The total number of participants in all studies was 23,595, with ages ranging from 33.6 ± 7 to 66.7 ± 9.2 years, including 1834 patients with TIDM and 21,761 patients with TIIDM [54,55,56,57,58,59,61,62]. All studies divided participants into two groups, except the 2015 Diabetes Prevention Program Research Group et al. [57] study, which randomized participants into two intervention groups and one control group.

3.4.3. Interventions and Comparisons

Interventions included drugs such as liraglutide [53] for the reduction in the neuroinflammatory component that appears in DPN in patients with TIDM, intensive glucose control with a glycosylated hemoglobin (HbA1c) < 6% in the case of patients with TIDM [15], or in patients with TIIDM [55,62]. Another strategy employed was the comparison of insulin-sensitizing treatments and insulin-providing treatments for standard glycemic control in patients with TIIDM [60]. Moderate aerobic exercise was evaluated in two of the included articles [54,61], as well as cycling [59]. The most employed intervention among the included studies was the promotion of a healthy lifestyle through education, medication for the control of diabetes and cardiovascular risk factors in addition to diet in patients with TIIDM [56,57,58]. Comparisons were made with placebo [53,57], standard recommendations for diabetes care [60,62], maintaining usual physical activity level [59,61], diabetes education focused on exercise and diet control [56].

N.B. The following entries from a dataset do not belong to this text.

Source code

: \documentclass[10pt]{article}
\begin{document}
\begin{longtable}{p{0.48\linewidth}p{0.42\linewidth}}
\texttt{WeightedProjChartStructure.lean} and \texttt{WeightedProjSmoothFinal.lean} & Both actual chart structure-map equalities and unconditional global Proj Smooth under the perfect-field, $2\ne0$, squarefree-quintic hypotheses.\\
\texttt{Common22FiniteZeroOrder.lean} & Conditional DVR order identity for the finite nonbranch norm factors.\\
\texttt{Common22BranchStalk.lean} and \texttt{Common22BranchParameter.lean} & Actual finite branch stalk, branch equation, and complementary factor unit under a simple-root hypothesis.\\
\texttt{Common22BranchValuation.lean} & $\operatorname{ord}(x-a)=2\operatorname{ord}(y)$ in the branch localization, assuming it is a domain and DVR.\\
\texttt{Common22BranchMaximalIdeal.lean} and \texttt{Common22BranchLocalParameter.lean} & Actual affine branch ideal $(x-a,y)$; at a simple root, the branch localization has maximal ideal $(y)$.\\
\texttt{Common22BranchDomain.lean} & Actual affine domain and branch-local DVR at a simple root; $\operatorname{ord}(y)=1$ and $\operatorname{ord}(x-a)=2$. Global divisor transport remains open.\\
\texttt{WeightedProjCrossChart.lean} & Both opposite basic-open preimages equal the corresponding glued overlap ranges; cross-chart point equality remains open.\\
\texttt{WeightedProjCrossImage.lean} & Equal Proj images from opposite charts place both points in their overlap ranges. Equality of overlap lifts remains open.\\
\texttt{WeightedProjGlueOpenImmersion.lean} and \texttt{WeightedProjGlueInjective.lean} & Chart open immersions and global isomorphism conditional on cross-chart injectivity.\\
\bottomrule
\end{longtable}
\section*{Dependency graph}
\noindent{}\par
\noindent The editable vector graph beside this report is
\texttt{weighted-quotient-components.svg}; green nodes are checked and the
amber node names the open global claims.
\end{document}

3.4.4. Analysis of Results

The presence of DPN was mainty evaluated. Other variables were taken into account, such as ankle arm index (AAI) [58,62], albuminuria and creatinine (nephropathy), fundus examinations [58] (retinopathy), glucose levels [59], oral glucose tolerance test [58], HbA1c [62], lower limb inspection [58], weight, body mass index (BMI), fat percentage [61], diagnosis of DM [57] or changes in intima media thickness and basal diameter of the superficial femoral artery [59]. In the case of neuropathy identification, the measurements used were nerve conduction velocity (NCV) studies [15,53,54,59,61], tests for vibration detection threshold assessment with a 128 Hz tuning fork, and light touch with the SW monofilament [58,62], and questionnaires such as the Michigan Diabetic Neuropatic Score (MDNS) [54,59] or the MNSI [55,56,60]. For all the results obtained in the studies, the significance level was p < 0.05.

3.4.5. Summary of Results

The drug liraglutide reduced the neuroinflammatory component interleukin-6 in adults with TIDM, but did not improve established DPN [53]. Intensive glycemic control significantly reduced the development of neuropathy in patients with TIDM, but this effect was not observed in patients with TIIDM [55]. Intensive lifestyle intervention in patients with TIIDM had negative effects in two of the studies [57,58], and positive effects in one [56]. Moderate-intensity aerobic exercise had a positive outcome for the improvement of established DPN and prevention in two of the included studies [54,61], as did cycling in patients with TIIDM [59]. Glycemic control therapy with insulin sensitizers significantly reduced the incidence of DPN compared with insulin-providing therapy, with more benefits for men [60]. The effect of glycemic control therapy with insulin sensitizers in patients with TIIDM was not observed [61,62].

4. Discussion

The aim of this systematic review was to determine which is the most effective preventive strategy to avoid or delay the appearance and/or development of DPN in patients with DM. Most studies seem to indicate that glycemic control is currently the most effective preventive strategy. Our literature search identified 11 studies examining patients with the variables related to diabetic neurophaties [15,53,54,55,56,57,58,59,60,61]. These aims were achieved in the review.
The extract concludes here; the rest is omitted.